Abstract Hepatocellular carcinoma (HCC) takes several decades to develop from premalignant lesions in chronically damaged livers and is often detected at a later stage; thus, prevention is of particular importance. HCC originates from differentiated hepatocytes. Previous studies have shown that inhibition of the tumor suppressor p53 is required for the differentiated hepatocytes to acquire the features that are needed for their conversion to HCC progenitor cells (HcPCs). However, the initiation of p53 response to de-differentiation of damaged hepatocytes is largely unclear. p53 is tightly controlled by MDM2 and MDMX. We and others have previously demonstrated that multiple stresses can trigger the binding of 14-3-3 to phosphorylated MDMX, or ribosomal proteins L5 and L11 to MDM2, to further disrupt the MDMX- or MDM2-p53 association and lead to p53 activation.
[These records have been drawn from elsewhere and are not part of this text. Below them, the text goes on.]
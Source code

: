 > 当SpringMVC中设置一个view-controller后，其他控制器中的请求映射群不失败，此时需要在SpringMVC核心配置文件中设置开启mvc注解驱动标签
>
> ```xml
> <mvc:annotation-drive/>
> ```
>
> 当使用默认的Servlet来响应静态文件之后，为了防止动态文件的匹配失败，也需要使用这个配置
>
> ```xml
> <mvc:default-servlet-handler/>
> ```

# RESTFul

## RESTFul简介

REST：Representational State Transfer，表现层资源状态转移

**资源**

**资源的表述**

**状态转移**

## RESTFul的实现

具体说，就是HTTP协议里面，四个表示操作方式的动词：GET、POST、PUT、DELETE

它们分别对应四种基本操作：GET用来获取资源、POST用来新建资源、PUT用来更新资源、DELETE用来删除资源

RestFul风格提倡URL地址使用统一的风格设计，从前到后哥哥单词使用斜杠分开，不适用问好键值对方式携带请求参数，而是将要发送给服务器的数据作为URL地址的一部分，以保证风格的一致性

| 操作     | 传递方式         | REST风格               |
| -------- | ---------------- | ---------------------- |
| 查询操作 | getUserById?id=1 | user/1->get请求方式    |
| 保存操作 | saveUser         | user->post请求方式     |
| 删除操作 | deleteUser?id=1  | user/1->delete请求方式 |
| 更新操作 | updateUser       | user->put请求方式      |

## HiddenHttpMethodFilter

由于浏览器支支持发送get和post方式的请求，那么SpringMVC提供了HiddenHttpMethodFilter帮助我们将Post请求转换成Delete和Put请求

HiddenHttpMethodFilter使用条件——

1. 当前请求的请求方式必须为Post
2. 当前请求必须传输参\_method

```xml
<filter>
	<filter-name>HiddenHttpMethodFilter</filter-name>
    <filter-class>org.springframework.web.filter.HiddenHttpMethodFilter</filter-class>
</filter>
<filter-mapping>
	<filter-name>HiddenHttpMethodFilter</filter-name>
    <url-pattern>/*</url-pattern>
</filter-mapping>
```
This was validated by two animal models, MDM2C305F and MDMX3SA knock-in mice that are defective in 14-3-3-MDMX and L5/L11-MDM2 interactions, respectively. By crossing these two mouse lines, we generated a double knock-in (DKI) mouse line. With this line, we found that carcinogen DEN-induced HCC occurrence is significantly higher in MDM2C305F-MDMX3SA -DKI mice, and HcPCs isolated from DEN-treated DKI mice display significantly more stem cell- and malignancy- properties and higher tumorigenesis when introduced into mouse livers. Furthermore, we found that MTHFD1L, a monofunctional tetrahydrofolate synthase required for mitochondrial 1-carbon (1C) metabolism, is transcriptionally suppressed by p53 and exerts a critical effect on the accelerated HCC initiation in DKI mice. Taken together, these results demonstrate a crucial role of these two p53-activating pathways in preventing HCC initiation by controlling the mitochondrial 1C- metabolism. Citation Format: Yiwei Zhang, Yitian Zha, Hua Lu. Impairment of p53-activating pathways accelerates liver cancer initiation partially through MTHFD1L-mediated 1C metabolism [abstract]. In: Proceedings of the American Association for Cancer Research Annual Meeting 2022; 2022 Apr 8-13. Philadelphia (PA): AACR; Cancer Res 2022;82(12_Suppl):Abstract nr 2377.